▶ _WORK REQUIRED_: When you reach the line containing "identify potential bottlenecks." in the entries below, begin reproducing lines exactly, and stop once the line containing "using command-line tools." is done.

▶ _EXERCISE DATA_:
== == ==

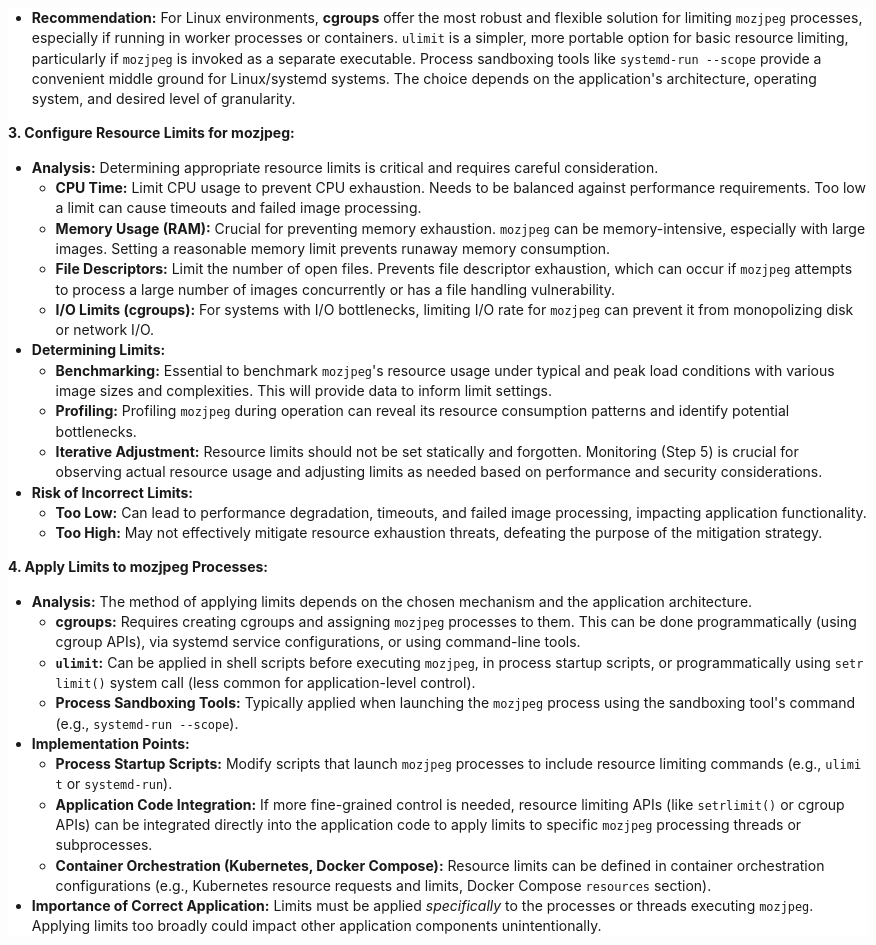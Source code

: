 *   **Recommendation:** For Linux environments, **cgroups** offer the most robust and flexible solution for limiting `mozjpeg` processes, especially if running in worker processes or containers. `ulimit` is a simpler, more portable option for basic resource limiting, particularly if `mozjpeg` is invoked as a separate executable. Process sandboxing tools like `systemd-run --scope` provide a convenient middle ground for Linux/systemd systems. The choice depends on the application's architecture, operating system, and desired level of granularity.

**3. Configure Resource Limits for mozjpeg:**

*   **Analysis:**  Determining appropriate resource limits is critical and requires careful consideration.
    *   **CPU Time:** Limit CPU usage to prevent CPU exhaustion.  Needs to be balanced against performance requirements. Too low a limit can cause timeouts and failed image processing.
    *   **Memory Usage (RAM):**  Crucial for preventing memory exhaustion.  `mozjpeg` can be memory-intensive, especially with large images.  Setting a reasonable memory limit prevents runaway memory consumption.
    *   **File Descriptors:** Limit the number of open files. Prevents file descriptor exhaustion, which can occur if `mozjpeg` attempts to process a large number of images concurrently or has a file handling vulnerability.
    *   **I/O Limits (cgroups):**  For systems with I/O bottlenecks, limiting I/O rate for `mozjpeg` can prevent it from monopolizing disk or network I/O.
*   **Determining Limits:**
    *   **Benchmarking:**  Essential to benchmark `mozjpeg`'s resource usage under typical and peak load conditions with various image sizes and complexities. This will provide data to inform limit settings.
    *   **Profiling:**  Profiling `mozjpeg` during operation can reveal its resource consumption patterns and identify potential bottlenecks.
    *   **Iterative Adjustment:**  Resource limits should not be set statically and forgotten.  Monitoring (Step 5) is crucial for observing actual resource usage and adjusting limits as needed based on performance and security considerations.
*   **Risk of Incorrect Limits:**
    *   **Too Low:**  Can lead to performance degradation, timeouts, and failed image processing, impacting application functionality.
    *   **Too High:**  May not effectively mitigate resource exhaustion threats, defeating the purpose of the mitigation strategy.

**4. Apply Limits to mozjpeg Processes:**

*   **Analysis:**  The method of applying limits depends on the chosen mechanism and the application architecture.
    *   **cgroups:**  Requires creating cgroups and assigning `mozjpeg` processes to them. This can be done programmatically (using cgroup APIs), via systemd service configurations, or using command-line tools.
    *   **`ulimit`:**  Can be applied in shell scripts before executing `mozjpeg`, in process startup scripts, or programmatically using `setrlimit()` system call (less common for application-level control).
    *   **Process Sandboxing Tools:**  Typically applied when launching the `mozjpeg` process using the sandboxing tool's command (e.g., `systemd-run --scope`).
*   **Implementation Points:**
    *   **Process Startup Scripts:** Modify scripts that launch `mozjpeg` processes to include resource limiting commands (e.g., `ulimit` or `systemd-run`).
    *   **Application Code Integration:**  If more fine-grained control is needed, resource limiting APIs (like `setrlimit()` or cgroup APIs) can be integrated directly into the application code to apply limits to specific `mozjpeg` processing threads or subprocesses.
    *   **Container Orchestration (Kubernetes, Docker Compose):**  Resource limits can be defined in container orchestration configurations (e.g., Kubernetes resource requests and limits, Docker Compose `resources` section).
*   **Importance of Correct Application:**  Limits must be applied *specifically* to the processes or threads executing `mozjpeg`.  Applying limits too broadly could impact other application components unintentionally.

== == ==

▶ _RESULT BELOW_:
    *   **Profiling:**  Profiling `mozjpeg` during operation can reveal its resource consumption patterns and identify potential bottlenecks.
    *   **Iterative Adjustment:**  Resource limits should not be set statically and forgotten.  Monitoring (Step 5) is crucial for observing actual resource usage and adjusting limits as needed based on performance and security considerations.
*   **Risk of Incorrect Limits:**
    *   **Too Low:**  Can lead to performance degradation, timeouts, and failed image processing, impacting application functionality.
    *   **Too High:**  May not effectively mitigate resource exhaustion threats, defeating the purpose of the mitigation strategy.

**4. Apply Limits to mozjpeg Processes:**

*   **Analysis:**  The method of applying limits depends on the chosen mechanism and the application architecture.
    *   **cgroups:**  Requires creating cgroups and assigning `mozjpeg` processes to them. This can be done programmatically (using cgroup APIs), via systemd service configurations, or using command-line tools.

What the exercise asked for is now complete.